Exact reproduction required: the lines below from the line with "case, the maximum" to the line with "Judge of the Court of Appeal", both ends included, and no others.

Records from a data source:
[Start of Attachment]
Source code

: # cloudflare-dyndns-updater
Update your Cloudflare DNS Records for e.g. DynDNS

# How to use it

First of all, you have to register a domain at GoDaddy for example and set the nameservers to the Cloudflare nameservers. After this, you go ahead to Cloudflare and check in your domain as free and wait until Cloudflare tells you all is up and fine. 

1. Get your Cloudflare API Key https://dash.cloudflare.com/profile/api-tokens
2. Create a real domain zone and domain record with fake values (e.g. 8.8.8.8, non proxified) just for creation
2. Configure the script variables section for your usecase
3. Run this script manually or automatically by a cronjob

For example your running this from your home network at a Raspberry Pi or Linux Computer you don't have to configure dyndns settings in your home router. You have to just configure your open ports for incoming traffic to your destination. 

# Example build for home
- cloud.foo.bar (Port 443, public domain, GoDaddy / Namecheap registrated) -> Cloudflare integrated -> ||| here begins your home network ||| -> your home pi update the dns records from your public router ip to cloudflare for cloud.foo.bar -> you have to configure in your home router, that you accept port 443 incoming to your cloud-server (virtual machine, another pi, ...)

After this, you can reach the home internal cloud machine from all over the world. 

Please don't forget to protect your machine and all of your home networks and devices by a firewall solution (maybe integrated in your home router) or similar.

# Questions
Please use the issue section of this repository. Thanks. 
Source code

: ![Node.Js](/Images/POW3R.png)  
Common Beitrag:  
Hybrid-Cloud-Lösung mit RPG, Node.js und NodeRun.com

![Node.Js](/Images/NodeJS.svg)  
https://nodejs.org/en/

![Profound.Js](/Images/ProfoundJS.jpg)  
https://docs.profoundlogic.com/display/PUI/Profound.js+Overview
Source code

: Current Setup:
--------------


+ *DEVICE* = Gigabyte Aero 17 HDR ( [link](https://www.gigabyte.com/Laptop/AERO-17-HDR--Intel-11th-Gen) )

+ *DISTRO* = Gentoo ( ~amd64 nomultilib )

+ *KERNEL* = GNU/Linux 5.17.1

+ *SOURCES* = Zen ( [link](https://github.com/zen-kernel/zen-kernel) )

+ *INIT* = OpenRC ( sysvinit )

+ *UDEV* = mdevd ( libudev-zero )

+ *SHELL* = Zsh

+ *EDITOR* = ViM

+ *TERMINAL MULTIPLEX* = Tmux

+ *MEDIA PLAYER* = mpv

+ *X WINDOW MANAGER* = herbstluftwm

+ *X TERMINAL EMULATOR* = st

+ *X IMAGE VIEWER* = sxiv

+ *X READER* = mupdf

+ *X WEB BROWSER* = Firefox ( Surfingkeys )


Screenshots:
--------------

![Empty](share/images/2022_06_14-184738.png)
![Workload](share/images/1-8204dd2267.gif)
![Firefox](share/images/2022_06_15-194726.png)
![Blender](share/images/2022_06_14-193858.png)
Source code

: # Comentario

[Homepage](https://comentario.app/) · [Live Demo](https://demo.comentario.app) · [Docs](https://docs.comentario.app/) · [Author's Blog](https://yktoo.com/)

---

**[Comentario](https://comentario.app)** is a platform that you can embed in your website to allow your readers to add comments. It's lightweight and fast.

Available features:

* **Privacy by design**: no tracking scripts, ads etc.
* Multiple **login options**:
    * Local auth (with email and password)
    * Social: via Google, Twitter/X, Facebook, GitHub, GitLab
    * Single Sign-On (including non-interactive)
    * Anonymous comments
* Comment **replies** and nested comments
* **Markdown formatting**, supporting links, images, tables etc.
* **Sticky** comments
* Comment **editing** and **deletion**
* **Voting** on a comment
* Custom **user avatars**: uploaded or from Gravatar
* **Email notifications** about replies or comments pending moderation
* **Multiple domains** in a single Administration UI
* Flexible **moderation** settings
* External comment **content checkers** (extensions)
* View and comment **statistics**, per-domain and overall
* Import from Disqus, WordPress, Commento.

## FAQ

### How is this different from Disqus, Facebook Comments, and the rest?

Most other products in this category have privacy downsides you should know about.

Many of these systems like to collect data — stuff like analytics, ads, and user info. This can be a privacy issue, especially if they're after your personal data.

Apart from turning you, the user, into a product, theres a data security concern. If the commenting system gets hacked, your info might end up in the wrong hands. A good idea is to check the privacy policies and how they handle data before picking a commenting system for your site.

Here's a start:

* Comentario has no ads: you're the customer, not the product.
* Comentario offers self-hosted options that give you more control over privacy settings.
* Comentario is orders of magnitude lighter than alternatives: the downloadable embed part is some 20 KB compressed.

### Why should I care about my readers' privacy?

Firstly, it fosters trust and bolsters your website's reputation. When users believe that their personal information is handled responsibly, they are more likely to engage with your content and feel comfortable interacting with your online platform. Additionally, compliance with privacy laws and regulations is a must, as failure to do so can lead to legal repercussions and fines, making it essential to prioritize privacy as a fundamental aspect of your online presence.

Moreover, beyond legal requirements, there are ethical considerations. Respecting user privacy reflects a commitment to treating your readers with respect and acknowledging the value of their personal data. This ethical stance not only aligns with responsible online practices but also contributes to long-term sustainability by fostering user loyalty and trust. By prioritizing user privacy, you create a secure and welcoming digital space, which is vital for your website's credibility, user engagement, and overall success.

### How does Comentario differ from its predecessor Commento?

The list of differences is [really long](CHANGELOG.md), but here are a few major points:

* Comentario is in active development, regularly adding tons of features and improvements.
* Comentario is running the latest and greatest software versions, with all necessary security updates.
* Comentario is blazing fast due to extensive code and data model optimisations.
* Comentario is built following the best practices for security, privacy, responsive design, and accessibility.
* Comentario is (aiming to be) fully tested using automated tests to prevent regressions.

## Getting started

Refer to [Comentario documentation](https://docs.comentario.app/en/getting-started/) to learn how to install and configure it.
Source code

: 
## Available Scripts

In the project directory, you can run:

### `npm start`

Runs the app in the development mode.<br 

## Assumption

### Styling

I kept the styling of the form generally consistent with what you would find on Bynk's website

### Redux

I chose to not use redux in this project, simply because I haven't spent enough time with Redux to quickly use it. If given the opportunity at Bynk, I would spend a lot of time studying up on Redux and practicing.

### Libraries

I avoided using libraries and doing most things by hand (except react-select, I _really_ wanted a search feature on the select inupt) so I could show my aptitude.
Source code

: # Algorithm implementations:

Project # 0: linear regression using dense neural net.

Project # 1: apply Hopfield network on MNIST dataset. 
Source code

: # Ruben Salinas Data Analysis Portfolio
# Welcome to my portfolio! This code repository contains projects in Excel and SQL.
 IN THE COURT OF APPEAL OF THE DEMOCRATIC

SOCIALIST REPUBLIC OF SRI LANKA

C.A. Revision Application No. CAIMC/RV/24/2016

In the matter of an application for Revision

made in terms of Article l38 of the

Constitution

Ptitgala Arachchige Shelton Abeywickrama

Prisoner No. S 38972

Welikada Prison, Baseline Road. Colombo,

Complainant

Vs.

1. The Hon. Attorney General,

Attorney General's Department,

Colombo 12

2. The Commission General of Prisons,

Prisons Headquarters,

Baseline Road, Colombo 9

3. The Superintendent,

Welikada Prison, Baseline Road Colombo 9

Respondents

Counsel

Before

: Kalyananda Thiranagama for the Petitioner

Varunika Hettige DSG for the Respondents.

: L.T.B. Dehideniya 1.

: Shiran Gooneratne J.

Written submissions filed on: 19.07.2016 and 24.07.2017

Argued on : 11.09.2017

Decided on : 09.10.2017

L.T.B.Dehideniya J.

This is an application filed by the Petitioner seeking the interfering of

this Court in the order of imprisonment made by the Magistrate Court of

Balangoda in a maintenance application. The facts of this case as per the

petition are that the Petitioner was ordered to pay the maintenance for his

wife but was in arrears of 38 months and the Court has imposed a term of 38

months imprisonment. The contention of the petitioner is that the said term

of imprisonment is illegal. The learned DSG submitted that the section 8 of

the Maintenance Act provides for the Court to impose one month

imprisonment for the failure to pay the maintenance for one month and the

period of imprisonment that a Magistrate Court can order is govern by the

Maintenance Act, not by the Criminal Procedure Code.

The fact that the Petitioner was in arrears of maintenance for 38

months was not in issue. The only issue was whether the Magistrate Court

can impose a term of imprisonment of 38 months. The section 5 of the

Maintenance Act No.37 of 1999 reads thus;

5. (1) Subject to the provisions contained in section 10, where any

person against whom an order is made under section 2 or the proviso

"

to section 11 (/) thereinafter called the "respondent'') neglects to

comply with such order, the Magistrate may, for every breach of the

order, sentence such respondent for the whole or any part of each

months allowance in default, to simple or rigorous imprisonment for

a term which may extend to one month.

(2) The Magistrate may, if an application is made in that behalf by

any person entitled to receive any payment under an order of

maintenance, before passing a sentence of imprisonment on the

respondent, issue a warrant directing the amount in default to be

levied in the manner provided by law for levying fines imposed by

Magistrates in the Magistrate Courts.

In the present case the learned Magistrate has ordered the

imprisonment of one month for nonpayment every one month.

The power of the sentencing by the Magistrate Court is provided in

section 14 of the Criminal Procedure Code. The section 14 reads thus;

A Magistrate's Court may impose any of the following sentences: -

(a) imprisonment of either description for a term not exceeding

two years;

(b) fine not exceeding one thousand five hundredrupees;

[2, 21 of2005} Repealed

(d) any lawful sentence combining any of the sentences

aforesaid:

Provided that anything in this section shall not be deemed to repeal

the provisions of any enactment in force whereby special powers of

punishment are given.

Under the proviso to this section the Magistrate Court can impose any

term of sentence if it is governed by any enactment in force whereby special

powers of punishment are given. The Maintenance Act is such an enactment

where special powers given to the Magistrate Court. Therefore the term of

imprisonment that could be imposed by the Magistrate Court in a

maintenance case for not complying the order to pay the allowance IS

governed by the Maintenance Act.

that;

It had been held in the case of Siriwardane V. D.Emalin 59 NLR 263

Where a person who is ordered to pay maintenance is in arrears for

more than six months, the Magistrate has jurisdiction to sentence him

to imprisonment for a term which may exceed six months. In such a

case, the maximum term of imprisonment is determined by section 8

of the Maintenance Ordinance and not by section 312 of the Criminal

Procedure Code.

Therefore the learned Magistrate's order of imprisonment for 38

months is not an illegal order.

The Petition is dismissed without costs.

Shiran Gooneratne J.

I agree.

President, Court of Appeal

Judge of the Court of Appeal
[End of Attachment]
[Start of Attachment]
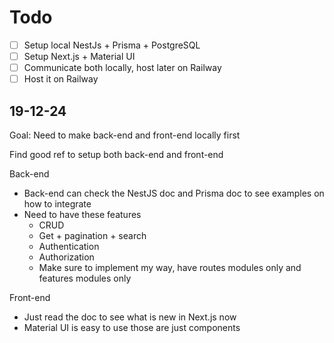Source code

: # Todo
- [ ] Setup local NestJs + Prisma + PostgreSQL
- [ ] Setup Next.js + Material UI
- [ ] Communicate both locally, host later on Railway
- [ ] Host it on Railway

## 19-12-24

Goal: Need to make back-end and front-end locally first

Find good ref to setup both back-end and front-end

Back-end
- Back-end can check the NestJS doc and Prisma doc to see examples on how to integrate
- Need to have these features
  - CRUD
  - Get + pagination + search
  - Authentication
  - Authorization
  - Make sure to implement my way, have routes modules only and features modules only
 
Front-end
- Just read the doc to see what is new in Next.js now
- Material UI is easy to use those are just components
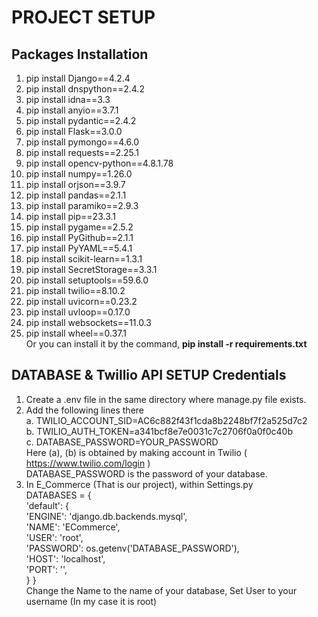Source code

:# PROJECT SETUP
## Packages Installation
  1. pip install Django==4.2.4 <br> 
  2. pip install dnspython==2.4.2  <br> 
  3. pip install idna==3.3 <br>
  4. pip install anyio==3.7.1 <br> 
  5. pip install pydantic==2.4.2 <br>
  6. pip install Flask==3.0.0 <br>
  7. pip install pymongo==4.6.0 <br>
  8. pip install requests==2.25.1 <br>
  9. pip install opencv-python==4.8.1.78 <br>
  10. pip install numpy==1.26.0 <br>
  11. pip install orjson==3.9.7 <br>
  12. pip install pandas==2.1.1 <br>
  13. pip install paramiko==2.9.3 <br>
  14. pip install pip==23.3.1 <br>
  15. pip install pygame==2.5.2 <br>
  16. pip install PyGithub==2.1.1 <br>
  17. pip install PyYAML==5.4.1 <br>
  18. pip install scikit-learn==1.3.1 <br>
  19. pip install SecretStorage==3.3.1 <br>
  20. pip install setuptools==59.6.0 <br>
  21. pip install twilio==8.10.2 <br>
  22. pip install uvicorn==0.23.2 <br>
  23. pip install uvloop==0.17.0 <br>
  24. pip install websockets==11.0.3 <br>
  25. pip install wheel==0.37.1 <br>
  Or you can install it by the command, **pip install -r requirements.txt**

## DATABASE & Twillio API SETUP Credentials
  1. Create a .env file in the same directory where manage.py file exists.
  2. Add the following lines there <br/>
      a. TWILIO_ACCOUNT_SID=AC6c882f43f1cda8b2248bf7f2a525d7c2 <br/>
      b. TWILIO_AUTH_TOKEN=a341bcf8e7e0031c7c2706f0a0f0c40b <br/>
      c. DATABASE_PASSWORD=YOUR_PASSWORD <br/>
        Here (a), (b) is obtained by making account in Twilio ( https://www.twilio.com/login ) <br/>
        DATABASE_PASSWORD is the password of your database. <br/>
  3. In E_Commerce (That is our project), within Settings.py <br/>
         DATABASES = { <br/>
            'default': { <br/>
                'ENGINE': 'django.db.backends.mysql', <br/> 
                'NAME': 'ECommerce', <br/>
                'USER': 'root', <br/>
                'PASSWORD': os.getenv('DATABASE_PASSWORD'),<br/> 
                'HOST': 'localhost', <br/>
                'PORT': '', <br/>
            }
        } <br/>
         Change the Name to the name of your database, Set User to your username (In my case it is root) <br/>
[End of Attachment]
Task response:
case, the maximum term of imprisonment is determined by section 8

of the Maintenance Ordinance and not by section 312 of the Criminal

Procedure Code.

Therefore the learned Magistrate's order of imprisonment for 38

months is not an illegal order.

The Petition is dismissed without costs.

Shiran Gooneratne J.

I agree.

President, Court of Appeal

Judge of the Court of Appeal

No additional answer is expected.